-- AVAILABLE DATA --
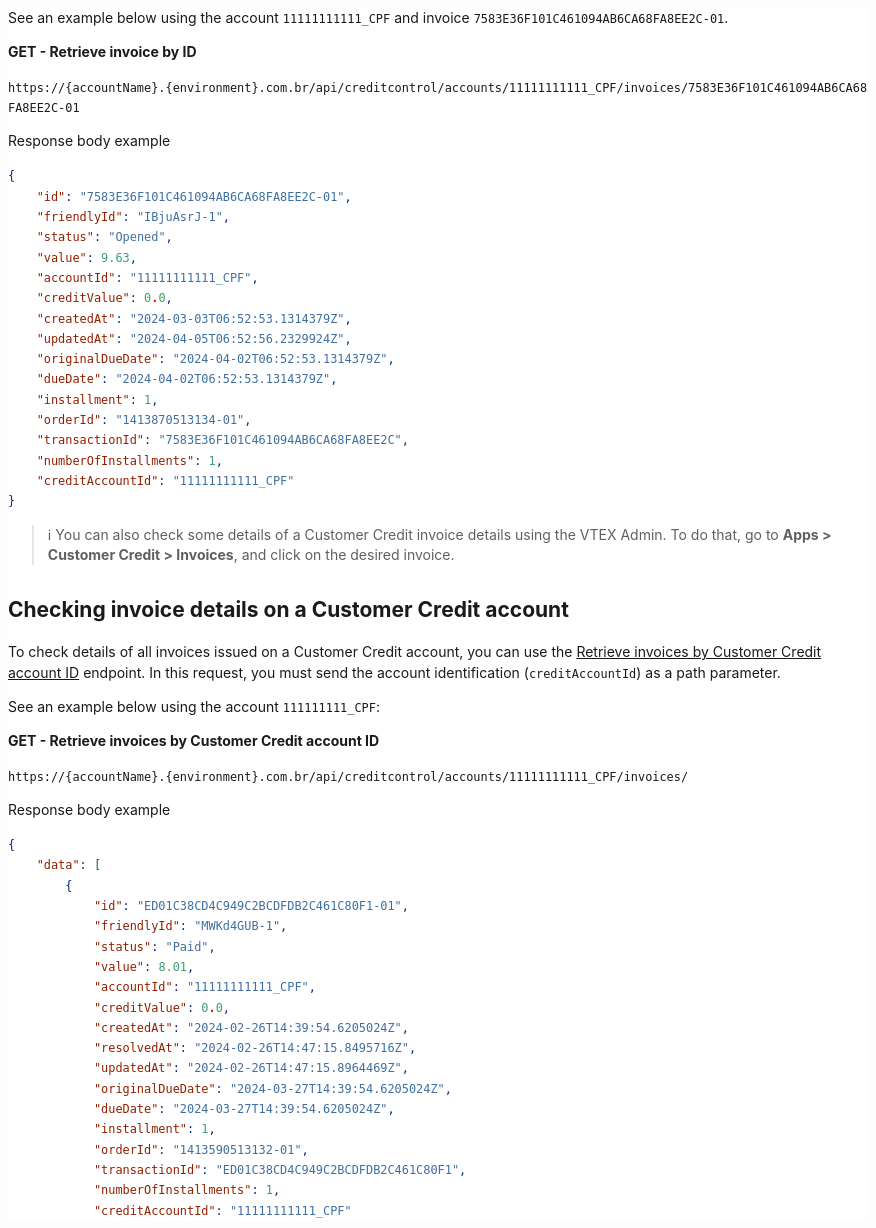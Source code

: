 See an example below using the account `11111111111_CPF` and invoice `7583E36F101C461094AB6CA68FA8EE2C-01`.

__GET - Retrieve invoice by ID__

```https://{accountName}.{environment}.com.br/api/creditcontrol/accounts/11111111111_CPF/invoices/7583E36F101C461094AB6CA68FA8EE2C-01```

Response body example

```json
{
    "id": "7583E36F101C461094AB6CA68FA8EE2C-01",
    "friendlyId": "IBjuAsrJ-1",
    "status": "Opened",
    "value": 9.63,
    "accountId": "11111111111_CPF",
    "creditValue": 0.0,
    "createdAt": "2024-03-03T06:52:53.1314379Z",
    "updatedAt": "2024-04-05T06:52:56.2329924Z",
    "originalDueDate": "2024-04-02T06:52:53.1314379Z",
    "dueDate": "2024-04-02T06:52:53.1314379Z",
    "installment": 1,
    "orderId": "1413870513134-01",
    "transactionId": "7583E36F101C461094AB6CA68FA8EE2C",
    "numberOfInstallments": 1,
    "creditAccountId": "11111111111_CPF"
}
```

> ℹ️ You can also check some details of a Customer Credit invoice details using the VTEX Admin. To do that, go to __Apps > Customer Credit > Invoices__, and click on the desired invoice.

## Checking invoice details on a Customer Credit account

To check details of all invoices issued on a Customer Credit account, you can use the [Retrieve invoices by Customer Credit account ID](https://developers.vtex.com/docs/api-reference/customer-credit-api#get-/api/creditcontrol/accounts/-creditAccountId-/invoices) endpoint. In this request, you must send the account identification (`creditAccountId`) as a path parameter.

See an example below using the account `111111111_CPF`:

__GET - Retrieve invoices by Customer Credit account ID__

```https://{accountName}.{environment}.com.br/api/creditcontrol/accounts/11111111111_CPF/invoices/```

Response body example

```json
{
    "data": [
        {
            "id": "ED01C38CD4C949C2BCDFDB2C461C80F1-01",
            "friendlyId": "MWKd4GUB-1",
            "status": "Paid",
            "value": 8.01,
            "accountId": "11111111111_CPF",
            "creditValue": 0.0,
            "createdAt": "2024-02-26T14:39:54.6205024Z",
            "resolvedAt": "2024-02-26T14:47:15.8495716Z",
            "updatedAt": "2024-02-26T14:47:15.8964469Z",
            "originalDueDate": "2024-03-27T14:39:54.6205024Z",
            "dueDate": "2024-03-27T14:39:54.6205024Z",
            "installment": 1,
            "orderId": "1413590513132-01",
            "transactionId": "ED01C38CD4C949C2BCDFDB2C461C80F1",
            "numberOfInstallments": 1,
            "creditAccountId": "11111111111_CPF"
```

-- YOUR INSTRUCTIONS --
Print all of the entries word for word. Skip any images they contain.

-- ANSWER TO THIS PROBLEM --
Source code

: See an example below using the account `11111111111_CPF` and invoice `7583E36F101C461094AB6CA68FA8EE2C-01`.

__GET - Retrieve invoice by ID__

```https://{accountName}.{environment}.com.br/api/creditcontrol/accounts/11111111111_CPF/invoices/7583E36F101C461094AB6CA68FA8EE2C-01```

Response body example

```json
{
    "id": "7583E36F101C461094AB6CA68FA8EE2C-01",
    "friendlyId": "IBjuAsrJ-1",
    "status": "Opened",
    "value": 9.63,
    "accountId": "11111111111_CPF",
    "creditValue": 0.0,
    "createdAt": "2024-03-03T06:52:53.1314379Z",
    "updatedAt": "2024-04-05T06:52:56.2329924Z",
    "originalDueDate": "2024-04-02T06:52:53.1314379Z",
    "dueDate": "2024-04-02T06:52:53.1314379Z",
    "installment": 1,
    "orderId": "1413870513134-01",
    "transactionId": "7583E36F101C461094AB6CA68FA8EE2C",
    "numberOfInstallments": 1,
    "creditAccountId": "11111111111_CPF"
}
```

> ℹ️ You can also check some details of a Customer Credit invoice details using the VTEX Admin. To do that, go to __Apps > Customer Credit > Invoices__, and click on the desired invoice.

## Checking invoice details on a Customer Credit account

To check details of all invoices issued on a Customer Credit account, you can use the [Retrieve invoices by Customer Credit account ID](https://developers.vtex.com/docs/api-reference/customer-credit-api#get-/api/creditcontrol/accounts/-creditAccountId-/invoices) endpoint. In this request, you must send the account identification (`creditAccountId`) as a path parameter.

See an example below using the account `111111111_CPF`:

__GET - Retrieve invoices by Customer Credit account ID__

```https://{accountName}.{environment}.com.br/api/creditcontrol/accounts/11111111111_CPF/invoices/```

Response body example

```json
{
    "data": [
        {
            "id": "ED01C38CD4C949C2BCDFDB2C461C80F1-01",
            "friendlyId": "MWKd4GUB-1",
            "status": "Paid",
            "value": 8.01,
            "accountId": "11111111111_CPF",
            "creditValue": 0.0,
            "createdAt": "2024-02-26T14:39:54.6205024Z",
            "resolvedAt": "2024-02-26T14:47:15.8495716Z",
            "updatedAt": "2024-02-26T14:47:15.8964469Z",
            "originalDueDate": "2024-03-27T14:39:54.6205024Z",
            "dueDate": "2024-03-27T14:39:54.6205024Z",
            "installment": 1,
            "orderId": "1413590513132-01",
            "transactionId": "ED01C38CD4C949C2BCDFDB2C461C80F1",
            "numberOfInstallments": 1,
            "creditAccountId": "11111111111_CPF"
```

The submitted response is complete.